Responsible and reliable AI output requires thorough human validation and oversight, the results still require human accountability, it doesn’t go away. It’s not enough to confirm that the code runs, the bar remains as high as ever. Engineers must ask themselves constantly: does the AI-generated code adhere to engineering principles? will it stand the test of time? is it optimized for performance, cost, and resilience? If AI-generated code breaks in production or decay over time, it is the engineer’s responsibility, not the AI’s.
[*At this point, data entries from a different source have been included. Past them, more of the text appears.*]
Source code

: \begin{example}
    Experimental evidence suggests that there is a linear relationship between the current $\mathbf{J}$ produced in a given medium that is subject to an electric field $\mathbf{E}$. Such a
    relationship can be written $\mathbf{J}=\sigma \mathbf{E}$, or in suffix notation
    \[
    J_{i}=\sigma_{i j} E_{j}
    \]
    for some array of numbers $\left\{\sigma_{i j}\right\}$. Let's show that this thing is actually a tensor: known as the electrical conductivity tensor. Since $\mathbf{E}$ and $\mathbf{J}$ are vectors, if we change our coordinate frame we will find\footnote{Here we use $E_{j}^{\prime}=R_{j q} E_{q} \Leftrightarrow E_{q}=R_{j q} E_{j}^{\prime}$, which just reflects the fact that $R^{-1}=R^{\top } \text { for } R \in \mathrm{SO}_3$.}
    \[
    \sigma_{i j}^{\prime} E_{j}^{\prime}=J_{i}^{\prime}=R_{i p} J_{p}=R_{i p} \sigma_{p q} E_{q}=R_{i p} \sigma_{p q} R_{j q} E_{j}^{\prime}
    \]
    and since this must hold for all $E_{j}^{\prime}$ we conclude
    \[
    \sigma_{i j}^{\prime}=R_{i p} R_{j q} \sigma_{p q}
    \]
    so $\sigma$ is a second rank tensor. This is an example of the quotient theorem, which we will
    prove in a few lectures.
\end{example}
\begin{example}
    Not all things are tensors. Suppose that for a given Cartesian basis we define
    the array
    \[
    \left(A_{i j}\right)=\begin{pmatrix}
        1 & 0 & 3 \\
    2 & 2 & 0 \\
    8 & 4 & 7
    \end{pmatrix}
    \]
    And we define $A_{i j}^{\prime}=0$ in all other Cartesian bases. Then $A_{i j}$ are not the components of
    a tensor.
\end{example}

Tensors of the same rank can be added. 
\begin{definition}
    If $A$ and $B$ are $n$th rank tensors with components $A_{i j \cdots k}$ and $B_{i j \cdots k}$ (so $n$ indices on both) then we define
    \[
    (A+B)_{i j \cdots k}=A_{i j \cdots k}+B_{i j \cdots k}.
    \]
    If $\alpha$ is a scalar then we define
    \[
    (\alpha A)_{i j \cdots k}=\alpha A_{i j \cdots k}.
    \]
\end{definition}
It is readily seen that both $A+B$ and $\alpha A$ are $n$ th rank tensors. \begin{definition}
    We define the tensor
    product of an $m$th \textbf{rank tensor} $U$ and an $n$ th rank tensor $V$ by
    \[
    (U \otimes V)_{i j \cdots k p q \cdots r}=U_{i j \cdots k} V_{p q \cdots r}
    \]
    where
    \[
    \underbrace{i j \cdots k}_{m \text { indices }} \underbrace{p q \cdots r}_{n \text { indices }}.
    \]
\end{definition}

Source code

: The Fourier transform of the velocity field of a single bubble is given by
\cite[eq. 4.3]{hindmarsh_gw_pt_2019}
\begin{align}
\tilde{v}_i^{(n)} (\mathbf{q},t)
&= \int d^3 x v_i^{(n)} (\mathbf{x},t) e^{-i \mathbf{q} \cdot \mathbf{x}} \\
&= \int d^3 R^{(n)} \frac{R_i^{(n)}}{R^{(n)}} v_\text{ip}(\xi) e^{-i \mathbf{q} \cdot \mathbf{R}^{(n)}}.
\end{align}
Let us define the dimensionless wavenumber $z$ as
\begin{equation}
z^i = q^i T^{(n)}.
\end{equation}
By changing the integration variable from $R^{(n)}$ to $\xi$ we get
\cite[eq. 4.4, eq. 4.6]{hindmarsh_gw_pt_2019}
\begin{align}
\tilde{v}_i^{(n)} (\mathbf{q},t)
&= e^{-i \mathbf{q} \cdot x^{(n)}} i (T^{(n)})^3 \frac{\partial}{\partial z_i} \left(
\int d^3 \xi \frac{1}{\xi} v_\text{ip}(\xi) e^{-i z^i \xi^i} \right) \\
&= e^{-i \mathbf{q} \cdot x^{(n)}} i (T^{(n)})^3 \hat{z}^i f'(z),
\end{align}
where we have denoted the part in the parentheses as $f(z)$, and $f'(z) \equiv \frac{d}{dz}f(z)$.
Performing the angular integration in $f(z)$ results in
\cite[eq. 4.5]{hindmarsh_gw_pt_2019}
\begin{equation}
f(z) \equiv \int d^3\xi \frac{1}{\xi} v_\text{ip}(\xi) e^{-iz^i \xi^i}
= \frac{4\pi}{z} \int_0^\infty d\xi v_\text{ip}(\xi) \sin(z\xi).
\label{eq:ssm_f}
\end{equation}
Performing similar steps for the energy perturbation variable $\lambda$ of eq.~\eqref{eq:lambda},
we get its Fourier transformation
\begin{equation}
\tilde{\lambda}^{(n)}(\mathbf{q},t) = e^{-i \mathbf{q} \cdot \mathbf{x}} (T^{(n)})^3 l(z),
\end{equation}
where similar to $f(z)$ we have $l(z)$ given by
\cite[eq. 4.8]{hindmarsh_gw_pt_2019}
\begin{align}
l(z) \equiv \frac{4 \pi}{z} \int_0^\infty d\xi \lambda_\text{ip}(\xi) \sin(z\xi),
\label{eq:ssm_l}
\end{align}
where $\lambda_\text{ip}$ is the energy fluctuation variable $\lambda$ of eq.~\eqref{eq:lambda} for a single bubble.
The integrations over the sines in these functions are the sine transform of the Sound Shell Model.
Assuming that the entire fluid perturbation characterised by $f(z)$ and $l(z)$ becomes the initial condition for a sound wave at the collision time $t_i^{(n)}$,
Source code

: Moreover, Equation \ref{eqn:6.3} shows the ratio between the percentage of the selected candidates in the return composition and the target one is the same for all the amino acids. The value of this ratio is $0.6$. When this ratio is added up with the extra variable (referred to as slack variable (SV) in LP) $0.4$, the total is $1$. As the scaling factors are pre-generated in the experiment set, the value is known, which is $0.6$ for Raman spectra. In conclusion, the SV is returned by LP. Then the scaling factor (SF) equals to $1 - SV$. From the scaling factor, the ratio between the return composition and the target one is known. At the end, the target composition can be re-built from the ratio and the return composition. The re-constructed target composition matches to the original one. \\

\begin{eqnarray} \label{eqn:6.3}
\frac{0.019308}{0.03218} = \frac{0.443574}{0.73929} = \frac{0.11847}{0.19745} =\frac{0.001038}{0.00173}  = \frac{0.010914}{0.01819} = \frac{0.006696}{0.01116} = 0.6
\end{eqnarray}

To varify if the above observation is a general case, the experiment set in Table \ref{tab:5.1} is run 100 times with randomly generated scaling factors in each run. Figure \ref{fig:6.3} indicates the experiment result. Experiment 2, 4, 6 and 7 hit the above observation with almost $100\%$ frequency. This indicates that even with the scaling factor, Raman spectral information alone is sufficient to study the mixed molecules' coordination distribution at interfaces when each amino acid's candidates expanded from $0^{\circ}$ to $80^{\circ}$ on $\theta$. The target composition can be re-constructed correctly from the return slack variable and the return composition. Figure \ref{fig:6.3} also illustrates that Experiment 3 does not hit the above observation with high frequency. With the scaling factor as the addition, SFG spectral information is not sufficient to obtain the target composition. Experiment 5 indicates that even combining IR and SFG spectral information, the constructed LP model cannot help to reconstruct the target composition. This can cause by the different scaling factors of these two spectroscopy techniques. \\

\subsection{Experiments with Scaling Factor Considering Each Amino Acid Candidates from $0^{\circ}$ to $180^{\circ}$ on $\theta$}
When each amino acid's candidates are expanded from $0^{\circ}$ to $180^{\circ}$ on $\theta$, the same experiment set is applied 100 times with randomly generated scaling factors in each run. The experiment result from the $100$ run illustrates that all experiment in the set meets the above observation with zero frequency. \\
Position better for the Future AI Era

The engineers who thrive will be those who embrace changes and adapt quickly. LLM-powered AI coding tools has been evolving rapidly, continuous learning and practicing AI tools, understanding its capabilities limitations are essential for each engineer. Mastering prompt engineering on how to guide your “virtual collaborator” effectively becomes a core new skill for you. For example, this includes context engineering where you organize domain-specific context files like rule files in Cline, Claude.md, Agent.md to teach AI coding tools your codebase (similar to robots.txt in web2.0 for Crawlers) and perform Specification-Driven Development (SDD), choosing the right level of granularity for changes (small segment vs. big module), developing and reusing “Instruction Patterns” like how we used to adopt 23 Gang of Four Design Patterns in OOP, and making best use Agent Skills to conduct code reviewing with guidelines and crafting. In addition, traditional coding skills, system design, and computer science knowledge remain foundational and valuable. Your judgment and lens will be key to maximize AI’s capability and reliability.